He crossed a bridge above a narrowly turbid river. The oily lights and toiling tug-boats were to him an inexplicable affront. Their stillness and slow motion insulted his passion for speed and with the spite of a child he looked down at his feet for a stone to throw at them. Finding a pavement block, he cast it into the river and rushed along, feeling for a second an exquisite relief. He passed into a crowded theater and business section. The strained melee of lights and noises became an intensely sympathetic audience, urging on his race, and the faces and forms of human beings met in an applauding confusion. With the cunning of a blind animal, he darted through their ranks and avoided collisions.
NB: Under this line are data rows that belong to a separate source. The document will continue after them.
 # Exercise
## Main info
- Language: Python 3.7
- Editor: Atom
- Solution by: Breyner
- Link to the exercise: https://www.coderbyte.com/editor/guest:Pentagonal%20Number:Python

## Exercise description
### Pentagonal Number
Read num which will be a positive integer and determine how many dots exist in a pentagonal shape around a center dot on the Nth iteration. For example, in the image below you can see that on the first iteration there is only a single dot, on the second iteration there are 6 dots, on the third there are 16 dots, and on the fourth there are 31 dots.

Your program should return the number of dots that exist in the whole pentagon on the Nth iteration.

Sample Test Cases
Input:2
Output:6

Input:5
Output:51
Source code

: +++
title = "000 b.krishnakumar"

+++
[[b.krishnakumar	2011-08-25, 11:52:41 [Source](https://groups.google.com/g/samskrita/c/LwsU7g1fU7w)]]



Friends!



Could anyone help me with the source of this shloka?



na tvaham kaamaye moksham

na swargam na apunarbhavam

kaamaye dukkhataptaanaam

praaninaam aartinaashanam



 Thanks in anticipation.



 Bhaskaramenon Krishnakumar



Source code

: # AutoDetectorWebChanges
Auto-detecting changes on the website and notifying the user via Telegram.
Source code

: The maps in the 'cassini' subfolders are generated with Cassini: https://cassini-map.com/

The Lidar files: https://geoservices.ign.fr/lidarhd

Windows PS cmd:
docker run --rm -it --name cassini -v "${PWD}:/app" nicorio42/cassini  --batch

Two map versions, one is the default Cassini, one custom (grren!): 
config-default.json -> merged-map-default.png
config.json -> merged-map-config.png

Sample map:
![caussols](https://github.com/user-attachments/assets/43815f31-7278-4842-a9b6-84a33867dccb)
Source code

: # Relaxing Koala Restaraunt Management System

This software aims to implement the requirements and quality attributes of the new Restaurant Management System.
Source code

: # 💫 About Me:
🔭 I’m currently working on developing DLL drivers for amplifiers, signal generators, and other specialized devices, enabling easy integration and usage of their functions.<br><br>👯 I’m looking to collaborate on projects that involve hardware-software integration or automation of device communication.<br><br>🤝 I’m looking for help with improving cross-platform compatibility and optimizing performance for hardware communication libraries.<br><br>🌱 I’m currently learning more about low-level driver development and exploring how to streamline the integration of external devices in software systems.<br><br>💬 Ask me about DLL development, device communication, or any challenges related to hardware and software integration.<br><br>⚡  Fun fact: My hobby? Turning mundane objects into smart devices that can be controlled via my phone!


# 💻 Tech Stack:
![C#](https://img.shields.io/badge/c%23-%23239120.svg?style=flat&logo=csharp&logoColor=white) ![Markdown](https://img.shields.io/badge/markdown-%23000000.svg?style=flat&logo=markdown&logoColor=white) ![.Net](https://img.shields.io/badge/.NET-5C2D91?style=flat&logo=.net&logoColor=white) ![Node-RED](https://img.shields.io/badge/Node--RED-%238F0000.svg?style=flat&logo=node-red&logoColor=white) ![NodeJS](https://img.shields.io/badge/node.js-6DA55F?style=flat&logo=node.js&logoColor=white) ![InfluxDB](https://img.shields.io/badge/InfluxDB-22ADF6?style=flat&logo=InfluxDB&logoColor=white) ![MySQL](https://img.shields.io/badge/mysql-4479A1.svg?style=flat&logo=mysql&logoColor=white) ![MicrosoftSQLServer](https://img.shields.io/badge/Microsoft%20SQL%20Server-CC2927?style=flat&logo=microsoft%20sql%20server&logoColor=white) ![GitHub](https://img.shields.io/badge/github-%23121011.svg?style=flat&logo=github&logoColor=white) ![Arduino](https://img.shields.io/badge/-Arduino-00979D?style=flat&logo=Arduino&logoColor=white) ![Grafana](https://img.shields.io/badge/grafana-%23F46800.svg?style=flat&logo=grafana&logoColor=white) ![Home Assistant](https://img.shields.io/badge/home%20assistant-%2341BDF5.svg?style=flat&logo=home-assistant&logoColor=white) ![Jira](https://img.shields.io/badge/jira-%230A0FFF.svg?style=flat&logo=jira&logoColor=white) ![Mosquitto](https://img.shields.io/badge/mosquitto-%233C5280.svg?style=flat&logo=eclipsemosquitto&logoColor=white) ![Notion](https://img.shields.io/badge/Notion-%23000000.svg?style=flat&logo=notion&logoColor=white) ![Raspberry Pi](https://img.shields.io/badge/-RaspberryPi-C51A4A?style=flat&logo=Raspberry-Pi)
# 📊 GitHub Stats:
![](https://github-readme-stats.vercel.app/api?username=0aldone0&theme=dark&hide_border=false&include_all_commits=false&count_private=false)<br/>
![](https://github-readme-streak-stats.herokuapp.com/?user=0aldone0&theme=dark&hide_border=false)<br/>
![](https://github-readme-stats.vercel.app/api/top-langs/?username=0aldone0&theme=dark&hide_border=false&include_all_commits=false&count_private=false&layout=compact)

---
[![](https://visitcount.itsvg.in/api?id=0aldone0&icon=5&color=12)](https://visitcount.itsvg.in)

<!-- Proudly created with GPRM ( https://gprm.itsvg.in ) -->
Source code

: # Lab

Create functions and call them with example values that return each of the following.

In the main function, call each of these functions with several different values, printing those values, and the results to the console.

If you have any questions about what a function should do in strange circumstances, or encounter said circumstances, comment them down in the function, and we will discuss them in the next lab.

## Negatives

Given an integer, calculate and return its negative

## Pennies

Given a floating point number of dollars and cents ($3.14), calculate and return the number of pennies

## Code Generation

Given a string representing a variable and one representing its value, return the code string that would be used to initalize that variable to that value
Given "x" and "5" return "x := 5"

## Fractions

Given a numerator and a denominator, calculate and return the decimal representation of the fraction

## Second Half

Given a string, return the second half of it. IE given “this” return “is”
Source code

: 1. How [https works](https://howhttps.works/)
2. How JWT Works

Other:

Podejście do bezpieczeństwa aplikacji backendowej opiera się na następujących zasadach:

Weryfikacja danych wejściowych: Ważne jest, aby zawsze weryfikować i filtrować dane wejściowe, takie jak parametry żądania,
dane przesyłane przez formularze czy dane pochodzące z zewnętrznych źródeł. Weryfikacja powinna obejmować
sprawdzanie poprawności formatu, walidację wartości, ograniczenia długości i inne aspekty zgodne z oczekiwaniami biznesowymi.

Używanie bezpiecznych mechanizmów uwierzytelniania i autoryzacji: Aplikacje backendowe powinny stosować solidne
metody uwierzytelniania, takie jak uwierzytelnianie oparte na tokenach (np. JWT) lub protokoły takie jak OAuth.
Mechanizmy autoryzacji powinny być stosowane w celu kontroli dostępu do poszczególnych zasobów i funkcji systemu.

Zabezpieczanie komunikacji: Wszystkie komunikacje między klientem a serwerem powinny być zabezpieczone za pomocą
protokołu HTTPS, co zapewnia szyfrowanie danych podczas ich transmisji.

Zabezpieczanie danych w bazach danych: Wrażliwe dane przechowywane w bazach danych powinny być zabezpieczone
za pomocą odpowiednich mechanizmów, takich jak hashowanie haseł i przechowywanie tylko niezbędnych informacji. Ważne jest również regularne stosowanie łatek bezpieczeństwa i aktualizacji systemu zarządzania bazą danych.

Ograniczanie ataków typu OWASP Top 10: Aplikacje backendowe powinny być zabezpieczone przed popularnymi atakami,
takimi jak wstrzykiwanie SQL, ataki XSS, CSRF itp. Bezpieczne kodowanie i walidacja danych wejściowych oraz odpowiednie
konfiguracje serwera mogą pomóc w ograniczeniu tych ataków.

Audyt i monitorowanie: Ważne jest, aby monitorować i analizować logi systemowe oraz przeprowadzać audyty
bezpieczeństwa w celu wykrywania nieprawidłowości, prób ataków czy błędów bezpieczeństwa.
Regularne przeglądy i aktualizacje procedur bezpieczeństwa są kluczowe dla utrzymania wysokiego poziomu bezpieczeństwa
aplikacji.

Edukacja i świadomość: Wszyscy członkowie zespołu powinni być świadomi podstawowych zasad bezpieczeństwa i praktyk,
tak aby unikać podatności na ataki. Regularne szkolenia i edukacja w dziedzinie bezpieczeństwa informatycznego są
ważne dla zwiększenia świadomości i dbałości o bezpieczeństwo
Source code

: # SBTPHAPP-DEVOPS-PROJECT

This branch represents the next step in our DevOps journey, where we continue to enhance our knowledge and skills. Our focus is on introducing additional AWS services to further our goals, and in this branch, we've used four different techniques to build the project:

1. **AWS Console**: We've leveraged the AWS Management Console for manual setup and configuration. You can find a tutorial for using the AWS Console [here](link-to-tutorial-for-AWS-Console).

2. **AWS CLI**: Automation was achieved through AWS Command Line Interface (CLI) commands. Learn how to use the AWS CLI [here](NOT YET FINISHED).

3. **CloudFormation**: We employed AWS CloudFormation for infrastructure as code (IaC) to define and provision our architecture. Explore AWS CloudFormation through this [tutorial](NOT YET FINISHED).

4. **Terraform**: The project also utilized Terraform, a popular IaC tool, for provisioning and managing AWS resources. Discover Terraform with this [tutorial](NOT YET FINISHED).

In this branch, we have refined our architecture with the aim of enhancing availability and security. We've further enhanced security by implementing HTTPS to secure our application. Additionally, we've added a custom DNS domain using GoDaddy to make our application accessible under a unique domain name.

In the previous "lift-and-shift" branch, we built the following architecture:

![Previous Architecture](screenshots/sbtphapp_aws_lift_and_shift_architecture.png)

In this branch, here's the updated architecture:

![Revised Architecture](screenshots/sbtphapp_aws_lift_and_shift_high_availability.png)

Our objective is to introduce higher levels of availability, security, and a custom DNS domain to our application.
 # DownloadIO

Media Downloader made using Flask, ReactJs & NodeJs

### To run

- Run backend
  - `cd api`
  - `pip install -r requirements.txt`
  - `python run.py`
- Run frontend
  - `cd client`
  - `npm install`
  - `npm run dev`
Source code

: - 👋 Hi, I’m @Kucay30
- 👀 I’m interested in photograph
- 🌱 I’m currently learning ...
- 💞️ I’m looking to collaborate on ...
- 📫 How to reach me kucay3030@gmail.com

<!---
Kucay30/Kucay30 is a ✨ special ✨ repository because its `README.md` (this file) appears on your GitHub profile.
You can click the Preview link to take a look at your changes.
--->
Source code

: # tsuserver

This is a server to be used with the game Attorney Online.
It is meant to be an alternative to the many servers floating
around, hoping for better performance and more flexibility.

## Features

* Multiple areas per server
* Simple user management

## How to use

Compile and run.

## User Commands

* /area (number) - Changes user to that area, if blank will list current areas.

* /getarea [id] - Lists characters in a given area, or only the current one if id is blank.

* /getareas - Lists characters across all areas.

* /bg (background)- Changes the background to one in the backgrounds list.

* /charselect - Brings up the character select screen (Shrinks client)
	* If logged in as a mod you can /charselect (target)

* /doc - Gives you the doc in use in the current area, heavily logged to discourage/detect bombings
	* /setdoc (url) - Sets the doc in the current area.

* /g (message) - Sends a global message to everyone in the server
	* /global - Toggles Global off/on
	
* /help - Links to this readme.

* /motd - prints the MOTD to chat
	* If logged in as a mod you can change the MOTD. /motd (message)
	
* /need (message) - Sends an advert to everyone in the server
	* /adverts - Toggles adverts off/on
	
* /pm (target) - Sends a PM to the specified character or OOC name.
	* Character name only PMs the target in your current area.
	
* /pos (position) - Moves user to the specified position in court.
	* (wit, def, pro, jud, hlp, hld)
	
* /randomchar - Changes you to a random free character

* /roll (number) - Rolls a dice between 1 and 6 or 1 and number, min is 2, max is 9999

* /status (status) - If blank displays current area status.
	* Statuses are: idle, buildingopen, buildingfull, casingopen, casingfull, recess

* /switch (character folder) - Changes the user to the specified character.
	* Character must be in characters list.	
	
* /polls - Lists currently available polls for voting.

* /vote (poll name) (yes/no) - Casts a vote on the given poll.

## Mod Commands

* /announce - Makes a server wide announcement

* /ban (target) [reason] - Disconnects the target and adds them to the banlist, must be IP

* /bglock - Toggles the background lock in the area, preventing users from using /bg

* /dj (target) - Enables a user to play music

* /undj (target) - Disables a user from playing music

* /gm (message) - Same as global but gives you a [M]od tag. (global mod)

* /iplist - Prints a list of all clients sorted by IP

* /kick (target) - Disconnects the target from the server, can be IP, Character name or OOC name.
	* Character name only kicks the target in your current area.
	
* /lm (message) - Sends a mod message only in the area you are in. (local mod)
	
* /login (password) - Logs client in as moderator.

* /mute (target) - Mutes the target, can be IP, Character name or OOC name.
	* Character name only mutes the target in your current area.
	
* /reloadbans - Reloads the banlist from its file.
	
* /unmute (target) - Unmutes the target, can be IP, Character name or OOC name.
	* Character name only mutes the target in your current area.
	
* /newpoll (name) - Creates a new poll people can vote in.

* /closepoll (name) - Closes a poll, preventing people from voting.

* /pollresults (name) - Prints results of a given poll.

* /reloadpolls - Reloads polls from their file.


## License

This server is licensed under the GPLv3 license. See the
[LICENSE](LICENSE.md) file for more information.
Finally he reached another apartment-house region—large brick boxes without a vestige of expression. “The faces are gone!” he cried, with a gasping incredulity, as though inanimate things had alone become real to him. Moonlight, unable to fathom their petty baldness, clung to them with an attitude of limpid disgust. Thickly contented families, mild and tightly garnished, issued from the doorways, trundling to some moving-picture show or ice-cream palace. An aspect of well-washed and hollow serenity protested against Carl’s direct flight. Wrapped by this time in a warmly merciful daze, he did not detect the drably swaying counterfeit of happiness that would have awakened within him a maniacal response.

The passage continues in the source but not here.